火山の国、日本。
小さな島国とはいえ、その地下には網脈のように火山のマグマ脈が走り、活火山は全国にある。
有名な温泉地を上げろと言われれば、別府、由布院、草津、登別、熱海、伊東、指宿、箱根、那須、霧島。
これらは湧出量も源泉数も多い全国有数の温泉地だ。
それには数値的には劣るかもしれないが、泉水質、周囲の風情などを加味すれば負けるとも劣らない温泉地が全国津々浦々にあまねく存在する。
福井・あわら温泉もそういう魅力的な温泉地である。
温泉というとそのマグマの熱が地下水脈を温め、それが湧出したものと思われがちだ。
しかし世界的にみても天然温泉の多くは実は地下増温率で熱せられた水の湧出であると言われている。
その地下増温率は何だろうか。
それは地熱そのものだ。
地下に百メートル下がると温度は摂氏3度上昇する。
1500メートル地下の温度は45度だ。
ということは1500メートル地下にある水脈は最低でも摂氏45度あるということになる。
だが温度が高いだけでは温泉とは言えない。
水温が25度以上あるか、またはその含有成分として鉱水1Kg中に定められた量以上(1000mg)の物質が含まれているものを温泉と定めている(温泉法)。
地下水脈は地表に降り注いだ雨が地下深く浸透したものである。
その水脈へは地表からの雨水が継続的に浸透している。
堆積層や岩盤を透過していく間に雨水はそれらの岩石から鉱物を溶解吸収してミネラルをたっぷり含む鉱水となる。
その鉱物イオンの内容の差が各地の温泉の個性の違いとなって現れているのである。
さらにそれらの鉱物イオンの効力が温泉のもう一つの魅力だ。
薬を持たない野生動物は奥深い山間の湧出温泉で自らの自然治癒力を高め怪我を治すと言われている。
人間も同様で、疾病や外傷は免疫力を上げることが快復の何よりの手立てだ。
温泉にはその効力がある。

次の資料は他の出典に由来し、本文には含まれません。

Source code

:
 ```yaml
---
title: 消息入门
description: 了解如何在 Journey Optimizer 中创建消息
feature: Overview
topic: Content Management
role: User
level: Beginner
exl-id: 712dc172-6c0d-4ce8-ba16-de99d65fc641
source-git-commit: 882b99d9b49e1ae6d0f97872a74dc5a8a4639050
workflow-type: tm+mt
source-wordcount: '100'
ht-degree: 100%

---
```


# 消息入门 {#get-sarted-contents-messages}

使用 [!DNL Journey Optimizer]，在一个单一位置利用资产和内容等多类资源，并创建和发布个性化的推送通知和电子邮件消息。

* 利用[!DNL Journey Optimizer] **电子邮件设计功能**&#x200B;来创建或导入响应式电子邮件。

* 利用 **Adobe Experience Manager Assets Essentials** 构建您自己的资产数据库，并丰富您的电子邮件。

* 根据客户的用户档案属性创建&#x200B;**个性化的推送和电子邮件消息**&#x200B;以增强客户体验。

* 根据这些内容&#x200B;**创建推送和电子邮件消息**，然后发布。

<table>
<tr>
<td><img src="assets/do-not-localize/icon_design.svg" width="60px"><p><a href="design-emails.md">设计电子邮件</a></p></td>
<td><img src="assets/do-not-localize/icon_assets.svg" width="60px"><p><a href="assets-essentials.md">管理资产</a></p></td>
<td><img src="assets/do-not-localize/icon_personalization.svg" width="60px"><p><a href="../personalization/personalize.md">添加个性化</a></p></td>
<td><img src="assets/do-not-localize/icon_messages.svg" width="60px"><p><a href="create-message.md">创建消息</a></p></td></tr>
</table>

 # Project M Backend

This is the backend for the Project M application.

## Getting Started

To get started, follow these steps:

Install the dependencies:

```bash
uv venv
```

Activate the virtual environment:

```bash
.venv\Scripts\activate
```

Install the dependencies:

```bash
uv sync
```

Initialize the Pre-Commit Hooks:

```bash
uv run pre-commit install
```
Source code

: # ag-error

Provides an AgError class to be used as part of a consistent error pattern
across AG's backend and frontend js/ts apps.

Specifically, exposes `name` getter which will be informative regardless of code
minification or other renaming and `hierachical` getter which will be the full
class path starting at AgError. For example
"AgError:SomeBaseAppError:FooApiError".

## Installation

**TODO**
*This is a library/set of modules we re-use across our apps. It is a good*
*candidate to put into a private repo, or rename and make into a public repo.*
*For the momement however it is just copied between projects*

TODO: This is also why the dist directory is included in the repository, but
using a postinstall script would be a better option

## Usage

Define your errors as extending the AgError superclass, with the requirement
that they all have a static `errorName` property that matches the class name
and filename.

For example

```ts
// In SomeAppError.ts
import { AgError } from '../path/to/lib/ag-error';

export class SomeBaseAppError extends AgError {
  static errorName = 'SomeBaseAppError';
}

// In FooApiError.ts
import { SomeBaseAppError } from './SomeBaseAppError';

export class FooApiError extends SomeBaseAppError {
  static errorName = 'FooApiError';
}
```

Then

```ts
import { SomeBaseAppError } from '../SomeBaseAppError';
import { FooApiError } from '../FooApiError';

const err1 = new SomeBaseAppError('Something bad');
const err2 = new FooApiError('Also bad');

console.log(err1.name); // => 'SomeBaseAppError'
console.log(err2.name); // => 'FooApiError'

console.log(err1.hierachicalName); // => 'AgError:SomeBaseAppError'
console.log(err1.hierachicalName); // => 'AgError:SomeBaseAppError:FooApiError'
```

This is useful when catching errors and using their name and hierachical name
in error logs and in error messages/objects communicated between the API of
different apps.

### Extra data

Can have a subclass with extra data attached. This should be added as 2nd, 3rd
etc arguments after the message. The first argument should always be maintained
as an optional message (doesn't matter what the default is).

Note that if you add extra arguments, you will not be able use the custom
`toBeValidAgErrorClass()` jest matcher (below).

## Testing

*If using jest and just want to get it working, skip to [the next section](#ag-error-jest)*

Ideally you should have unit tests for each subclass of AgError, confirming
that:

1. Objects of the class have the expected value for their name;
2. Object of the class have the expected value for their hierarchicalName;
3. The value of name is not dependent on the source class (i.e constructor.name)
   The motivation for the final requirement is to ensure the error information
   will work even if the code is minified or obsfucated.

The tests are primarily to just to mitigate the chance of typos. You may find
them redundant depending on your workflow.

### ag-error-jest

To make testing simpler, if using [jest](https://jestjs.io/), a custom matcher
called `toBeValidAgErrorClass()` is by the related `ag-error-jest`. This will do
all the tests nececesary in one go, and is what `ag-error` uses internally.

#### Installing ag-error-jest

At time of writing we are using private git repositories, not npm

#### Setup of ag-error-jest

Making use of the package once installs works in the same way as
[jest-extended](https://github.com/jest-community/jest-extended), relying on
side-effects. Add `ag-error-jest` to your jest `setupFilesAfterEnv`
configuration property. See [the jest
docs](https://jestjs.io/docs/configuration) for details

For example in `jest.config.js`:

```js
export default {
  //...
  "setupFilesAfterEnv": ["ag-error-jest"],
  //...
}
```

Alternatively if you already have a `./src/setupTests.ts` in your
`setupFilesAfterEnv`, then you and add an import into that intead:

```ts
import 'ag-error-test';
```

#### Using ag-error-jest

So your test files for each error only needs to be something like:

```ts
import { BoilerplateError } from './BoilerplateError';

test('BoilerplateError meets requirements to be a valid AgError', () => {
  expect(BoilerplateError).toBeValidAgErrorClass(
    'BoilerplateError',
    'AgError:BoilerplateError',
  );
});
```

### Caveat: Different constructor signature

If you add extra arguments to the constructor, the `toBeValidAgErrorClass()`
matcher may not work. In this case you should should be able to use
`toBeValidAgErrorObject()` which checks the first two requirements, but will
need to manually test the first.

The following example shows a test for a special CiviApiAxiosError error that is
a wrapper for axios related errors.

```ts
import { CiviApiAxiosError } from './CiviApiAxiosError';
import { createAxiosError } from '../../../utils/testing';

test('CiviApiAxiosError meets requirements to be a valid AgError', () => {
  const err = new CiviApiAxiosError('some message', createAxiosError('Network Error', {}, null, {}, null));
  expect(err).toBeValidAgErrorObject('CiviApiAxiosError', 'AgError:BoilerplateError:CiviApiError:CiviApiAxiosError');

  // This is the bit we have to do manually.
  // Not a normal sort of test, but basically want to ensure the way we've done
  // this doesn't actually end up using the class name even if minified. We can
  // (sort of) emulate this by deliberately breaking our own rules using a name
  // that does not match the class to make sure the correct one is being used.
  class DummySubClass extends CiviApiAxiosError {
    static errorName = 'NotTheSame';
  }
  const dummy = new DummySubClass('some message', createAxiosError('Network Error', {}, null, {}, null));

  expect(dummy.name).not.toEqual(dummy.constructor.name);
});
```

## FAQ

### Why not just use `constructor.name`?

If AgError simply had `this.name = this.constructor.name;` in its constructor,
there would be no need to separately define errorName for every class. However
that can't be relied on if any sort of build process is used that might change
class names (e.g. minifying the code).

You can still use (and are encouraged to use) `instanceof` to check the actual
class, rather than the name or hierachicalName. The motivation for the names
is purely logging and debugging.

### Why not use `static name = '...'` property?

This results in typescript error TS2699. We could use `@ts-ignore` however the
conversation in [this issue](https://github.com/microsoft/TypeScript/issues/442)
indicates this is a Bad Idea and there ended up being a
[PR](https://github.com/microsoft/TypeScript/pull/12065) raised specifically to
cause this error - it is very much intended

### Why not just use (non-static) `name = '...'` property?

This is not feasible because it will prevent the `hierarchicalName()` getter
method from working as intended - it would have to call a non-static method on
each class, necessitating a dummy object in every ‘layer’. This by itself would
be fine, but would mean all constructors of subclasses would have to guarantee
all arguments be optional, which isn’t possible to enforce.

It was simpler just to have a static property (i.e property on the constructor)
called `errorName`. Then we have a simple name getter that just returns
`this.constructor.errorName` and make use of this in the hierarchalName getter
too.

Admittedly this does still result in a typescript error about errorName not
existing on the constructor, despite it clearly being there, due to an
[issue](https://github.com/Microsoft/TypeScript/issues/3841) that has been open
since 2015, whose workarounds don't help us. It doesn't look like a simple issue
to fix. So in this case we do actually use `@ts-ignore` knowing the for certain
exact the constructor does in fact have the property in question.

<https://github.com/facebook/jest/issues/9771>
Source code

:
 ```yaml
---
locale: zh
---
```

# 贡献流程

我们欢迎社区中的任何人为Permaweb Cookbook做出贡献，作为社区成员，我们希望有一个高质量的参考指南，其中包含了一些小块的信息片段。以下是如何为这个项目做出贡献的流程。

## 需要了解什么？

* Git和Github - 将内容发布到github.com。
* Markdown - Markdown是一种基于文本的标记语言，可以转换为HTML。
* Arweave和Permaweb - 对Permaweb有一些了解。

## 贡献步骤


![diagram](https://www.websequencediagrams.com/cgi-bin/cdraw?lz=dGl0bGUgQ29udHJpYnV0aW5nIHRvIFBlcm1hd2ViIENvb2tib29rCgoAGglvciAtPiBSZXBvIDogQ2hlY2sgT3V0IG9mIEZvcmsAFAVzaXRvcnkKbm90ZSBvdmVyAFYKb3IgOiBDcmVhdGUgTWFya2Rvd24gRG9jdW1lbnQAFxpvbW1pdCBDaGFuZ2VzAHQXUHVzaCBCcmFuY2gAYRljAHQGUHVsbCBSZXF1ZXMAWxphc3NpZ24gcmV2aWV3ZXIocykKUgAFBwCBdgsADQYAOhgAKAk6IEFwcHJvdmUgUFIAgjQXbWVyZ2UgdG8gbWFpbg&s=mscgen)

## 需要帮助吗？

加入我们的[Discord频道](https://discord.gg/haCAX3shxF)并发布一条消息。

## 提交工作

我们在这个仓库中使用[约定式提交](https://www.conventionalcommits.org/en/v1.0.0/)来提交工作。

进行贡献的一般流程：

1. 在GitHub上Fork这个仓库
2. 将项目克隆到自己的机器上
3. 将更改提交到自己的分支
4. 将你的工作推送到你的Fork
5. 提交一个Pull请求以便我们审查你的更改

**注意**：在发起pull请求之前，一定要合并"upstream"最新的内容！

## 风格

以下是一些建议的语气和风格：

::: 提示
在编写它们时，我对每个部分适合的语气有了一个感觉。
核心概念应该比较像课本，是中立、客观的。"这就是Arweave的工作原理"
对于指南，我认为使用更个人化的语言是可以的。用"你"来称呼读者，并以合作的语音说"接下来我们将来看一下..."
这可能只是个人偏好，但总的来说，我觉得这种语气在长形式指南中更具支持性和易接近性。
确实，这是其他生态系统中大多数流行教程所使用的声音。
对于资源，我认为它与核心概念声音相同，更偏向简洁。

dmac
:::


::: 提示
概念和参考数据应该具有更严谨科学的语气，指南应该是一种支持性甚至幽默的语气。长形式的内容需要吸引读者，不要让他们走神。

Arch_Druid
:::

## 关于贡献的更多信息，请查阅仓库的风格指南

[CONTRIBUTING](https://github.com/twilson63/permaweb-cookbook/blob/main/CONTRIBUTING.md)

ただしそのイオン効果は24時間ほどしか持続しないので定期的に温泉浴をしなければならない。
時は明治。場所は福井県芦原。
百三十余年前の明治十六年(1883年)の夏はとりわけ酷暑であった。
春から雨が降らず日照りに苦しむ十楽村(現・芦原町)の地主・川崎弥左衛門らは全会一致で灌漑用の井戸を掘ることを決議した。
掘り師、陶山甚兵衛が井戸掘りに四十メートルほど地下に刺した管の栓を外すと、かんがい用水の代わりに出たのは温泉だった。
念仏田に温泉が湧いた、という知らせは近隣にあっという間に知れ渡った。
翌年の明治十七年(1884年)には田中々村、舟津村、二面村の水田で摂氏六十度超の温泉が湧出。
時の行政府はその二年後(1886)、温泉の試掘を制限した。
現在の源泉数は74本である。
あわら温泉には大小33軒の旅館があるが、すべて源泉(元湯)を持っている。
そしてその泉質はみな異なる。それは地下の地層の違いだ。
火山岩層、堆積岩層が幾層にもパイ生地のように重なっているために地下水に溶融されるミネラル分が異なってくるのだ。
あわら温泉に沐浴したいという住民の要望実現は総湯建設によってである。その総湯の流れを受け継いであわら市は「セントピアあわら」を開設した。
斬新モダンなデザインの建物はカフェテリアや和室を備える露天風呂付きの公衆浴場である。
タオルは持参する必要があるが、ハンドタオルは有料、バスタオルは有料レンタルだ。
あわら温泉は塩化物泉である。
三国温泉ほどナトリウムは多くないから、浸かるととろりと肌触りが良い。時間が許せるのなら湯船を出たり入ったりを繰り返し2,3時間は滞在したいところだ。
福井を訪れる観光客はもちろんあわら温泉の旅館に宿泊するのがいろいろな点で楽しみが大きい。
だが日帰りの場合でも、このような総湯で温泉を楽しめることを情報に持っていれば福井の旅は一層快適なものになる。